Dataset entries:
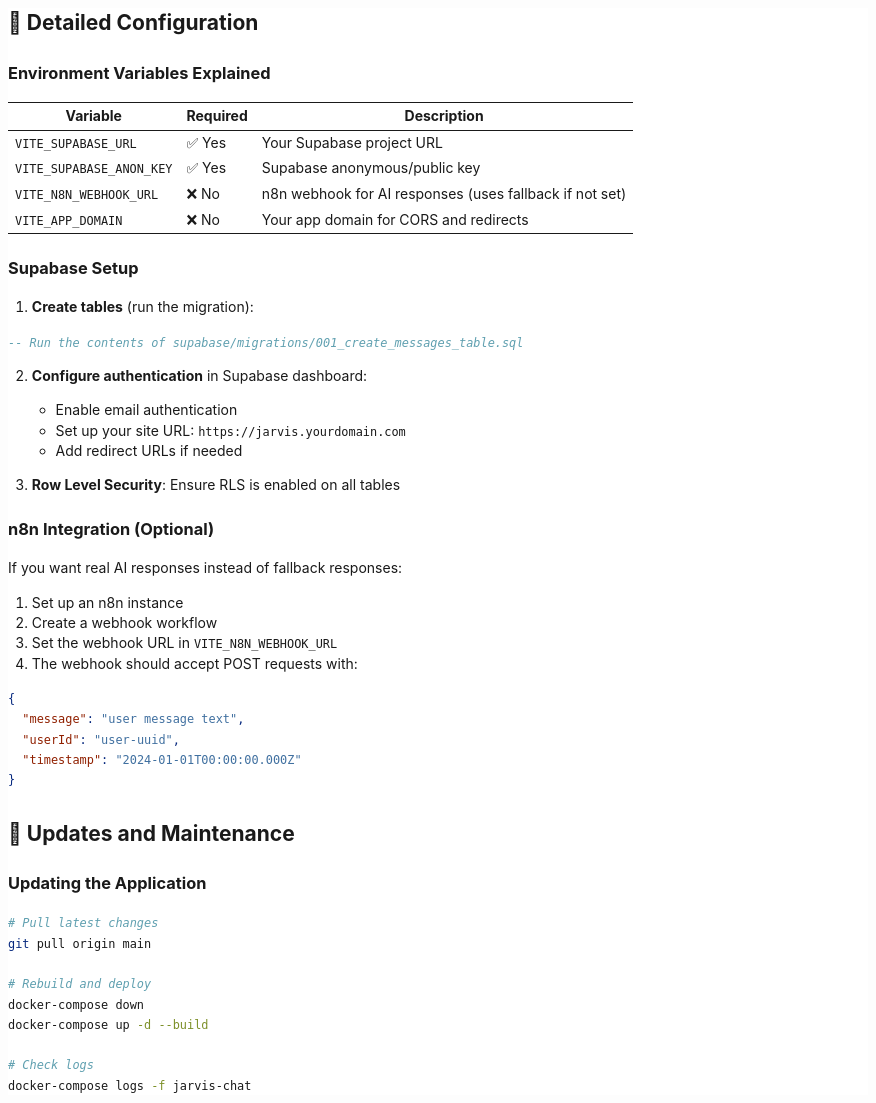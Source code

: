 ## 🔧 Detailed Configuration

### Environment Variables Explained

| Variable                 | Required | Description                                             |
| ------------------------ | -------- | ------------------------------------------------------- |
| `VITE_SUPABASE_URL`      | ✅ Yes   | Your Supabase project URL                               |
| `VITE_SUPABASE_ANON_KEY` | ✅ Yes   | Supabase anonymous/public key                           |
| `VITE_N8N_WEBHOOK_URL`   | ❌ No    | n8n webhook for AI responses (uses fallback if not set) |
| `VITE_APP_DOMAIN`        | ❌ No    | Your app domain for CORS and redirects                  |

### Supabase Setup

1. **Create tables** (run the migration):

```sql
-- Run the contents of supabase/migrations/001_create_messages_table.sql
```

2. **Configure authentication** in Supabase dashboard:
   - Enable email authentication
   - Set up your site URL: `https://jarvis.yourdomain.com`
   - Add redirect URLs if needed

3. **Row Level Security**: Ensure RLS is enabled on all tables

### n8n Integration (Optional)

If you want real AI responses instead of fallback responses:

1. Set up an n8n instance
2. Create a webhook workflow
3. Set the webhook URL in `VITE_N8N_WEBHOOK_URL`
4. The webhook should accept POST requests with:

```json
{
  "message": "user message text",
  "userId": "user-uuid",
  "timestamp": "2024-01-01T00:00:00.000Z"
}
```

## 🔄 Updates and Maintenance

### Updating the Application

```bash
# Pull latest changes
git pull origin main

# Rebuild and deploy
docker-compose down
docker-compose up -d --build

# Check logs
docker-compose logs -f jarvis-chat
```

= ABOUT THIS EXERCISE =
Write out exactly the lines above, from the very first through the line containing "if not set) |", both kept, with the pictures removed.

= SOLUTION =
Source code

: ## 🔧 Detailed Configuration

### Environment Variables Explained

| Variable                 | Required | Description                                             |
| ------------------------ | -------- | ------------------------------------------------------- |
| `VITE_SUPABASE_URL`      | ✅ Yes   | Your Supabase project URL                               |
| `VITE_SUPABASE_ANON_KEY` | ✅ Yes   | Supabase anonymous/public key                           |
| `VITE_N8N_WEBHOOK_URL`   | ❌ No    | n8n webhook for AI responses (uses fallback if not set) |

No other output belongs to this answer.